In mid-March, nursing home owner Tyson Belanger realized COVID-19 was going to present a challenge to care facilities.
He decided to take a creative approach by offering staff large bonuses for two months to move into RVs he rented and placed on site at the Bristol, Connecticut, facility. Staff would quarantine with their elderly patients.
Two months later, there have been no COVID-19 infections at Shady Oaks Assisted Living, while the New York Times reports the rest of the state has endured 1,627 deaths in 219 facilities — about 55% of Connecticut’s total deaths.
Belanger says he knew he had to act quickly once he saw the “nightmare” unfolding at Life Care Center of Kirkland in Washington state. The news of multiple infections and deaths there served as “an alert all across the country” to start planning preventative measures against the spread of COVID-19.
“Everyone knew it was coming our way. It was coming to senior homes. And we all began to mobilize,” he says.
First, Belanger says Shady Oaks Assisted Living shut down all outside visitation in early March, a decision he described as “heartbreaking.”
Next, a checkpoint was put in place to screen all staff members for the coronavirus before they reported for work.
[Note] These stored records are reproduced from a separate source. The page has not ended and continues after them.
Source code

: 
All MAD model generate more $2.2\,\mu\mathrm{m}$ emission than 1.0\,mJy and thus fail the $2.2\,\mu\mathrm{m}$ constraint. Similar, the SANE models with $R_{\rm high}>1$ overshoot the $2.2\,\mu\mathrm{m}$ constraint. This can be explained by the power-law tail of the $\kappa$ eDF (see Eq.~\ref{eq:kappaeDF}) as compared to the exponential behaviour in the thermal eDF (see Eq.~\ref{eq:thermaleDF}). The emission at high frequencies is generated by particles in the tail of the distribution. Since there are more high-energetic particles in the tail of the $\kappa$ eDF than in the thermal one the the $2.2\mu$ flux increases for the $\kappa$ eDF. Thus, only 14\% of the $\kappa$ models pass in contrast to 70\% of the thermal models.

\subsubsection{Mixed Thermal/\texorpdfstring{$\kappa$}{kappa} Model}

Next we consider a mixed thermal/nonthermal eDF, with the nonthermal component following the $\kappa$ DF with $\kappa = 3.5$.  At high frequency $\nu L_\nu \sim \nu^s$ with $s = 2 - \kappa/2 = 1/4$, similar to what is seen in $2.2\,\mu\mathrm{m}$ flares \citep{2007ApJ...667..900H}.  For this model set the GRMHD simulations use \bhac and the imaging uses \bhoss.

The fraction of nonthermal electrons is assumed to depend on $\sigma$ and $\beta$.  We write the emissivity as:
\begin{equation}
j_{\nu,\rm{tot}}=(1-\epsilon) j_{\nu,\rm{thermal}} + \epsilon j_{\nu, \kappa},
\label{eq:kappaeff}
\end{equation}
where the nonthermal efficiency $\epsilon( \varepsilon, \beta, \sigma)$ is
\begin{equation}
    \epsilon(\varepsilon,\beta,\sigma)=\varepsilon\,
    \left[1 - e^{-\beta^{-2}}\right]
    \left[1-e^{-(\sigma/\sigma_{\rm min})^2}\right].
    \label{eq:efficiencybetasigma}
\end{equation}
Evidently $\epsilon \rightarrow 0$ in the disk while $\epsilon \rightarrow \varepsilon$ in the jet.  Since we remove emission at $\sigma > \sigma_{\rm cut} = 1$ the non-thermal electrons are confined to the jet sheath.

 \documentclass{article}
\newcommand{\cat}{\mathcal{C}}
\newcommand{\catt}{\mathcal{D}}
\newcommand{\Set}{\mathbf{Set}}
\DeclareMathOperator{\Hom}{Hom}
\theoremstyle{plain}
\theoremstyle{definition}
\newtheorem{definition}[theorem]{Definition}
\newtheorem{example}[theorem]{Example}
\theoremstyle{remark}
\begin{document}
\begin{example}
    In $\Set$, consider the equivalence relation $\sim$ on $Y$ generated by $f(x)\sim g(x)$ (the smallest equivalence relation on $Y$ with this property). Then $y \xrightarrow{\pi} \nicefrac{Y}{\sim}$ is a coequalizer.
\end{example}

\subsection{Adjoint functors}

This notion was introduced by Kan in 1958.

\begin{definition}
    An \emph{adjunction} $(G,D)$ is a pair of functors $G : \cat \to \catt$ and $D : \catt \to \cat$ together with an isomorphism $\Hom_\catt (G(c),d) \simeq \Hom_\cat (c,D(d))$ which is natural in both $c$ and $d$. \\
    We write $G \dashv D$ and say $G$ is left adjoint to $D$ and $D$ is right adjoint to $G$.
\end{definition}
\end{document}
That became difficult, though, as more information became available about asymptomatic cases, he says.
That was the moment he realized he had to rethink his plan.
“Each day here, even now, I walk the home and I look in the eyes of my residents and tears come to me,” he says. “I've got to do everything I can to save them and to find a safe way forward for our residents and caregivers.”
Shady Oaks Assisted Living — a business that has run in Belanger’s family for more than four decades — now has RVs lined up in the parking lot. The center, which normally is buzzing with 48 staff members, was whittled down to 17 people who work 60 to 80 hours a week, he explains.
Asking his staff to work exhausting hours away from home and loved ones for two months is no small feat, he says. But he says the center feels good about their decision to “bubble up.”
“We feel like we've really made a difference. And in our hometown, four out of five nursing homes have COVID-19, and one of them has over 28 deaths,” he says. “And we just know that we made the right decision for our home, for our residents and for our caregivers.”
One nurse, Faith Brouker, admits it hasn’t always been easy.
“We're here 24/7,” she says. “And just being unable to go home and be with family, I think that's everyone's biggest obstacle.”
To incentivize and show appreciation for their sacrifices and dedication, Belanger draws from his personal savings to pay the living center’s on-site staff more than usual: Certified nursing assistants receive $15,000 a month, and licensed nurses pocket $20,000 a month.
Although his financial situation looks bleak, he says saving patients’ and caregivers’ lives was the biggest priority.
The federal Payroll Protection Program opened up to the nursing home, which he says has been “a huge help.” The program allows him to pay his furloughed staff in full according to their average hours before the pandemic struck.
With the loan and small donations, “we're able to take care of our community,” he says. “And the idea behind that is that sooner or later, we're going to have to open back up. And when we do, we want to make sure everybody was well taken care of.”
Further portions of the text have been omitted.